Methods: Motor evoked potential (MEP) were assessed with transcranial magnetic stimulation (TMS) in 24 PD patients with (ON) and without (OFF) DST, and nine age-matched controls.
Results: Resting motor threshold (RMT), active motor threshold (AMT), cortical silent period (CSP), MEP amplitude and area did not differ significantly between groups and medication states. A paired-pulse TMS study revealed normal short-interval intracortical inhibition (SICI) but impaired intracortical facilitation (ICF) in PD OFF, partially normalized under DST. Post-hoc analysis uncovered two opposite effects of DST on MEP amplitude, separating the population in two groups. The paired-pulse study confirmed this division, showing that both groups exhibited distinct intracortical functioning, which was differently influenced by DST.

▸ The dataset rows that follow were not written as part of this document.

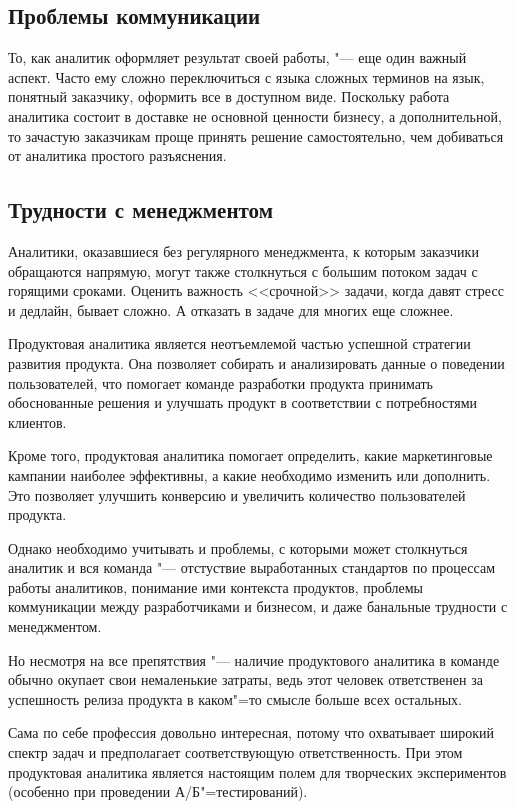 \documentclass[referat, times]{SCWorks}
\begin{document}
\subsection{Проблемы коммуникации}
То, как аналитик оформляет результат своей работы, "--- еще один важный аспект. Часто ему сложно переключиться с языка сложных терминов на язык, понятный заказчику, оформить все в доступном виде. Поскольку работа аналитика состоит в доставке не основной ценности бизнесу, а дополнительной, то зачастую заказчикам проще принять решение самостоятельно, чем добиваться от аналитика простого разъяснения.

\subsection{Трудности с менеджментом}
Аналитики, оказавшиеся без регулярного менеджмента, к которым заказчики обращаются напрямую, могут также столкнуться с большим потоком задач с горящими сроками. Оценить важность <<срочной>> задачи, когда давят стресс и дедлайн, бывает сложно. А отказать в задаче для многих еще сложнее\cite{pilyavskaya}.



\conclusion
Продуктовая аналитика является неотъемлемой частью успешной стратегии развития продукта. Она позволяет собирать и анализировать данные о поведении пользователей, что помогает команде разработки продукта принимать обоснованные решения и улучшать продукт в соответствии с потребностями клиентов.

Кроме того, продуктовая аналитика помогает определить, какие маркетинговые кампании наиболее эффективны, а какие необходимо изменить или дополнить. Это позволяет улучшить конверсию и увеличить количество пользователей продукта.

Однако необходимо учитывать и проблемы, с которыми может столкнуться аналитик и вся команда "--- отстуствие выработанных стандартов по процессам работы аналитиков, понимание ими контекста продуктов, проблемы коммуникации между разработчиками и бизнесом, и даже банальные трудности с менеджментом.

Но несмотря на все препятствия "--- наличие продуктового аналитика в команде обычно окупает свои немаленькие затраты, ведь этот человек ответственен за успешность релиза продукта в каком"=то смысле больше всех остальных. 

Сама по себе профессия довольно интересная, потому что охватывает широкий спектр задач и предполагает соответствующую ответственность. При этом продуктовая аналитика является настоящим полем для творческих экспериментов (особенно при проведении А/Б"=тестирований).  

\nocite{*}




\appendix
\end{document}
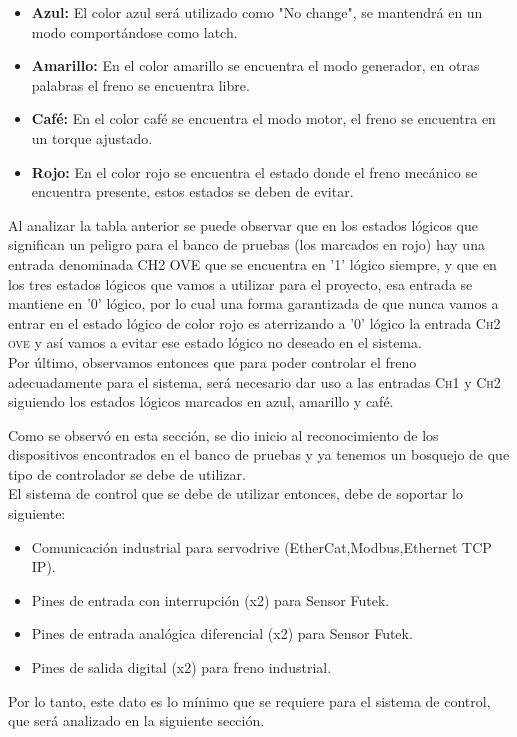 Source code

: \documentclass[12pt,titlepage]{article}
\begin{document}
\begin{itemize}
\item \textbf{Azul: } El color azul será utilizado como "No change", se mantendrá en un modo comportándose como latch. 
\item \textbf{Amarillo: } En el color amarillo se encuentra el modo generador, en otras palabras el freno se encuentra libre. 
\item \textbf{Café: } En el color café se encuentra el modo motor, el freno se encuentra en un torque ajustado. 
\item \textbf{Rojo: } En el color rojo se encuentra el estado donde el freno mecánico se encuentra presente, estos estados se deben de evitar. 
\end{itemize}

Al analizar la tabla anterior se puede observar que en los estados lógicos que significan un peligro para el banco de pruebas (los marcados en rojo) hay una entrada denominada \textsc{CH2 OVE} que se encuentra en '1' lógico siempre, y que en los tres estados lógicos que vamos a utilizar para el proyecto, esa entrada se mantiene en '0' lógico, por lo cual una forma garantizada de que nunca vamos a entrar en el estado lógico de color rojo es aterrizando a '0' lógico la entrada \textsc{Ch2 ove} y así vamos a evitar ese estado lógico no deseado en el sistema. \\ 

Por último, observamos entonces que para poder controlar el freno adecuadamente para el sistema, será necesario dar uso a las entradas \textsc{Ch1} y \textsc{Ch2} siguiendo los estados lógicos marcados en azul, amarillo y café.  

\newpage
Como se observó en esta sección, se dio inicio al reconocimiento de los dispositivos encontrados en el banco de pruebas y ya tenemos un bosquejo de que tipo de controlador se debe de utilizar.\\

El sistema de control que se debe de utilizar entonces, debe de soportar lo siguiente: 
\begin{itemize}
\item Comunicación industrial para servodrive (EtherCat,Modbus,Ethernet TCP IP).
\item Pines de entrada con interrupción (x2) para Sensor Futek.
\item Pines de entrada analógica diferencial (x2) para Sensor Futek.
\item Pines de salida digital (x2) para freno industrial.
\end{itemize} 

Por lo tanto, este dato es lo mínimo que se requiere para el sistema de control, que será analizado en la siguiente sección. \\ 
\end{document}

Conclusions: The lower-limb motor cortical areas of PD patients essentially exhibited an ICF reduction whereas in upper-limb areas, literature data demonstrated impairment of both SICI and ICF. Our data revealed two groups of patients showing different excitability states and opposite responses to DST.
Significance: The defective ICF in lower-limb areas could play a key role in the pathophysiology of gait disorders in PD. The fact that two cortical excitability states are inversely influenced by DST may reflect different conditions of denervation and compensatory mechanisms progression.